As you began your adventure as a web developer, you learned HTML, and while it was great to learn how to create files and place them on a server for others to view with a web browser, you began to see the limits of this approach. HTML is static, you can’t embed logic or behavior into HTML. Along comes PHP to the rescue.

  • PHP is Open Source PHP is open source software which means you are free to download it, use it, modify it, or otherwise do whatever you want with it. There are no license fees or restrictions to worry about, and did we mention, it is free.
  • PHP is cross platform PHP will run on Windows, Linux, OSX, or any other flavor of UNIX you can think of. You are not restricted to a proprietary platform with restrictive lock in.
  • PHP is Powerful and Scalable PHP is simple enough to build a super basic website for your small company website or blog. It will also scale to power multi billion dollar companies like Yahoo and Facebook, both of which rely on PHP to support their infrastructure. Many of the very most visited high traffic websites in the entire world run on PHP.
  • Made for the Web PHP was built for the web. The internet and world wide web rely on many different protocols and aspects of the IP stack to run. PHP has support built right in for dealing with HTTP hyper text transfer protocol, FTP file transfer protocol, DNS domain name system, Streams, Sockets, and more. PHP was built for the internet.
  • Object Oriented PHP now has full support for the full range of Object Oriented techniques available.

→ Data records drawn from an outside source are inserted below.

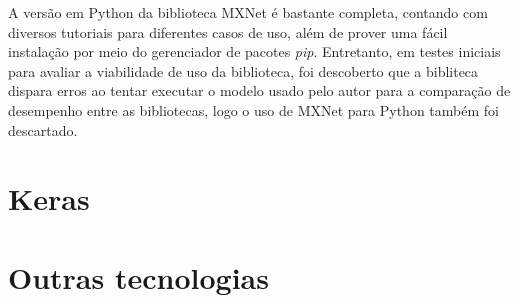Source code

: A versão em Python da biblioteca MXNet é bastante completa, contando com diversos tutoriais para diferentes casos de uso, além de prover uma fácil instalação por meio do gerenciador de pacotes \textit{pip}. Entretanto, em testes iniciais para avaliar a viabilidade de uso da biblioteca, foi descoberto que a bibliteca dispara erros ao tentar executar o modelo usado pelo autor \cite{eon_ml_classifier_2020} para a comparação de desempenho entre as bibliotecas, logo o uso de MXNet para Python também foi descartado.

\section{Keras}

\section{Outras tecnologias}

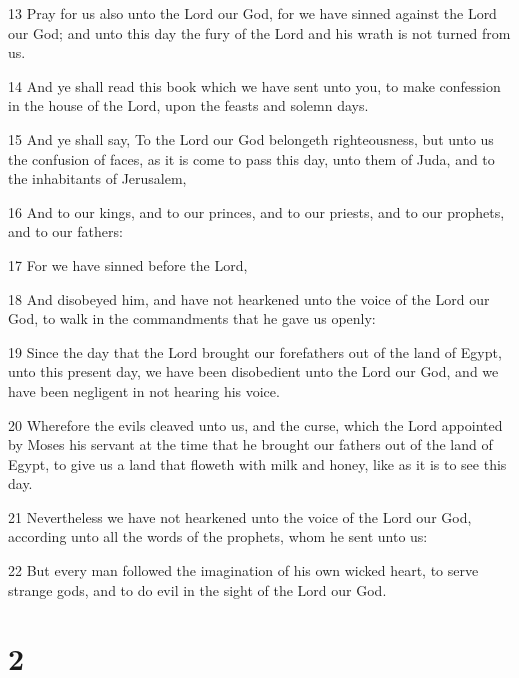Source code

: \par 13 Pray for us also unto the Lord our God, for we have sinned against the Lord our God; and unto this day the fury of the Lord and his wrath is not turned from us.
\par 14 And ye shall read this book which we have sent unto you, to make confession in the house of the Lord, upon the feasts and solemn days.
\par 15 And ye shall say, To the Lord our God belongeth righteousness, but unto us the confusion of faces, as it is come to pass this day, unto them of Juda, and to the inhabitants of Jerusalem,
\par 16 And to our kings, and to our princes, and to our priests, and to our prophets, and to our fathers:
\par 17 For we have sinned before the Lord,
\par 18 And disobeyed him, and have not hearkened unto the voice of the Lord our God, to walk in the commandments that he gave us openly:
\par 19 Since the day that the Lord brought our forefathers out of the land of Egypt, unto this present day, we have been disobedient unto the Lord our God, and we have been negligent in not hearing his voice.
\par 20 Wherefore the evils cleaved unto us, and the curse, which the Lord appointed by Moses his servant at the time that he brought our fathers out of the land of Egypt, to give us a land that floweth with milk and honey, like as it is to see this day.
\par 21 Nevertheless we have not hearkened unto the voice of the Lord our God, according unto all the words of the prophets, whom he sent unto us:
\par 22 But every man followed the imagination of his own wicked heart, to serve strange gods, and to do evil in the sight of the Lord our God.

\chapter{2}

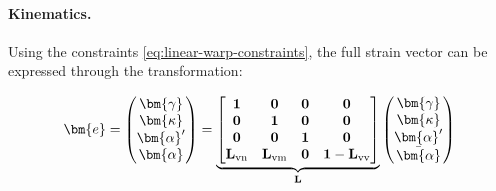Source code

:
\paragraph{Kinematics.}
Using the constraints \eqref{eq:linear-warp-constraints}, the full strain vector can be expressed through the transformation:

\begin{equation}
\bm{e}=\begin{pmatrix}
\bm{\gamma} \\ \bm{\kappa} \\ \bm{\alpha}' \\\bm{\alpha}
\end{pmatrix}=\underbrace{\begin{bmatrix}
\mathbf{1} & \mathbf{0} & \mathbf{0} & \mathbf{0} \\ 
\mathbf{0} & \mathbf{1} & \mathbf{0} & \mathbf{0} \\ 
\mathbf{0} & \mathbf{0} & \mathbf{1} & \mathbf{0} \\
\mathbf{L}_{\rm vn} & \mathbf{L}_{\rm vm} & \mathbf{0} & \mathbf{1}-\mathbf{L}_{\rm vv}
\end{bmatrix}}_{\mathbf{L}}
\begin{pmatrix}
\bm{\gamma} \\ \bm{\kappa} \\ \bm{\alpha}' \\ \bar{\bm{\alpha}}
\end{pmatrix}
\label{eq:warping-projection}
\end{equation}
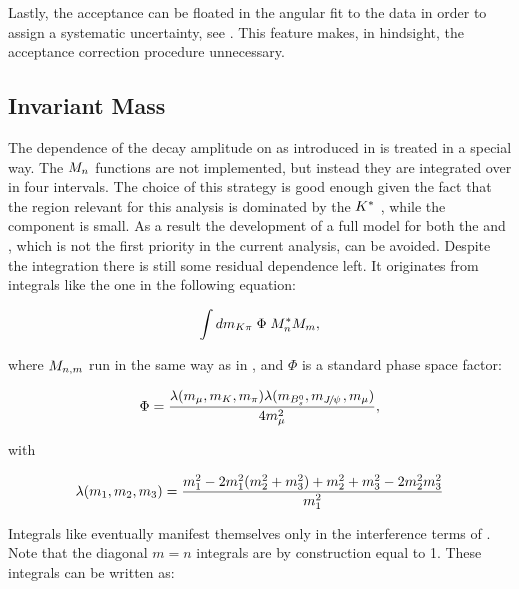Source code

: Lastly, the acceptance can be floated in the angular fit to the data in order to assign a systematic uncertainty, see .
This feature makes, in hindsight, the acceptance correction procedure unnecessary.


\subsection{\Kpi Invariant Mass}
\label{Kpi_Invariant_mass}

The dependence of the \BJpsiKpi decay amplitude on \mkpi as introduced in  is treated in a special way.
The $\mKpiAmp$ functions are not implemented, but instead they are integrated over in four intervals. The choice of this strategy
is good enough given the fact that the \mkpi region relevant for this analysis is dominated by the $\Kstar$ \pwave,
while the \swave component is small. As a result the development of a full model for both the \pwave and \swave, which is not the
first priority in the current analysis, can be avoided. Despite the \mkpi integration there is still some residual dependence left.
It originates from integrals like the one in the following equation:

\begin{equation}
  \label{spIntegrals}
  \int d\mkpi \; \Phi \; \mKpiAmp^* \mKpiAmp[m],
\end{equation}

\noindent where $\mKpiAmp[n,m]$ run in the same way as in , and $\Phi$ is a standard
phase space factor:

\begin{equation}
  \centering
  \Phi = \frac{\lambda(m_\mmu,m_\kaon,m_\pion) \lambda(m_{\Bs},m_\jpsi,m_\mmu)}{ 4 m_\mmu^2},
  \label{csp_ph_sp_factor}
\end{equation}

\noindent with

\begin{equation}
  \centering
  \lambda(m_1,m_2,m_3) = \frac{m_1^2 - 2m_1^2(m_2^2 + m_3^2) + m_2^2 + m_3^2 - 2m_2^2m_3^2 } {m_1^2} \nonumber
  \label{csp_ph_sp_factor_def}
\end{equation}

Integrals like  eventually manifest themselves only in the \spwave interference
terms of . Note that the diagonal $m=n$ integrals are by construction equal to 1.
These integrals can be written as:

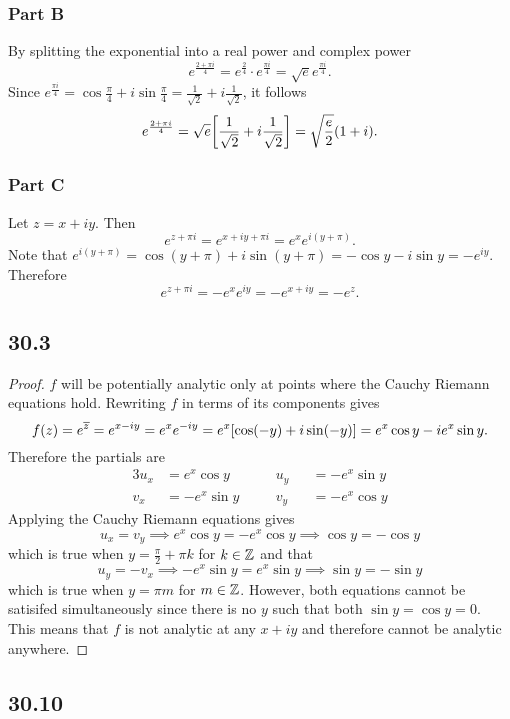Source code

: \documentclass[12pt,titlepage]{extarticle}
\begin{document}
\subsubsection*{Part B}
By splitting the exponential into a real power and complex power
\[
    e^{\frac{2+\pi i}{4}} = e^{\frac{2}{4}} \cdot e^{\frac{\pi i}{4}} = \sqrt{e} e^{\frac{\pi i}{4}}
.\]
Since $e^{\frac{\pi i}{4}} = \cos \frac{\pi}{4} + i \sin \frac{\pi}{4} = \frac{1}{\sqrt{2}} + i \frac{1}{\sqrt{2}}$, it follows
\[
    e^{\frac{2+\pi i}{4}} = \sqrt{e} \qty[\frac{1}{\sqrt{2}} + i \frac{1}{\sqrt{2}}] = \sqrt{\frac{e}{2}} (1 + i)
.\]

\subsubsection*{Part C}
Let $z = x +iy$. Then
\[
    e^{z + \pi i} = e^{x + iy + \pi i} = e^x e^{i(y + \pi)}
.\]
Note that $e^{i(y+\pi)} = \cos(y + \pi) + i \sin(y + \pi) = -\cos y - i \sin y = - e^{iy}$. Therefore
\[
    e^{z + \pi i} = -e^x e^{iy} = -e^{x+ iy} = -e^z
.\]

\subsection*{30.3}
\begin{proof}
    $f$ will be potentially analytic only at points where the Cauchy Riemann equations hold. Rewriting $f$ in terms of its components gives
    \[
        f(z) = e^{\overline{z}} = e^{x - iy} = e^x e^{-iy} = e^x \qty[\cos(-y) + i \sin(-y)] = e^x \cos y - i e^x \sin y
    .\]
    Therefore the partials are
    \begin{alignat*}{3}
        u_x &= e^x \cos y &\quad& u_y &&= -e^x \sin y \\
        v_x &= -e^x \sin y && v_y &&= -e^x \cos y
    \end{alignat*}
    Applying the Cauchy Riemann equations gives
    \[
        u_x = v_y \implies e^x \cos y = -e^x \cos y \implies \cos y = -\cos y
    \]
    which is true when $y = \frac{\pi}{2} + \pi k$ for $k \in \mathbb{Z}$ and that
    \[
        u_y = -v_x \implies -e^x \sin y = e^x \sin y \implies \sin y = -\sin y
    \]
    which is true when $y = \pi m$ for $m \in \mathbb{Z}$. However, both equations cannot be satisifed simultaneously since there is no $y$ such that both $\sin y = \cos y = 0$. This means that $f$ is not analytic at any $x + iy$ and therefore cannot be analytic anywhere.
\end{proof}

\subsection*{30.10}
\end{document}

That means you can use namespaces, classes, objects, inheritance, control visibility, and use any of the tried and true design principles of computer science.
  • Best Documentation in Town The PHP documentation is arguably the best language documentation available for any of the modern languages. Every single function available is clearly documented, with community comments included for each function. These comments will be invaluable to you as you learn since many people before you have probably struggled with and solved whatever question you may have. You’ll find the code snippets to be super helpful.
  • Huge Development Community There are over 20 million websites on the internet that run PHP. That’s a lot of websites, and a lot of software developers that wrote all of the PHP to run those sites. Any problem you come across has most likely already been solved, all you have to do is learn how the language works, and learn to implement the code available to you. Once you have this skill, you can then make small tweaks and modifications to the code to make things work exactly as you’d like them to. It’s all very fun!
Powered by PHP
Powered by PHP

Getting Started with PHP

As we go through this PHP tutorial series, we’ll make every effort to cover the fundamentals of the language soup to nuts. These next articles are not for the advanced programmers out there, unless they want to come back and refresh the basics. In many ways, it’s the basics and the fundamentals that are the most fun to learn. So moving forward, we’ll have a lot of ground to cover. We’re going to need to get PHP installed in some way shape or form so that we can begin working with the language. We’ll set up some really cool testing tools so you can quickly test out the snippets and make your own. Once we have a bit of a foundation, we’ll start looking at all of the features of the language. Topics to cover include Data Types, Control Structures, Expressions, Logical Operators, Loops, Functions, Debugging, Forms, Sessions, Cookies, MySQL Database Basics, and more.

The What is PHP Summary

This was a fun crash course on the history of PHP and how we can begin to learn about it and leverage the language for our own projects. With over 20 million websites already using PHP, you’ll be in good company learning about the language as well.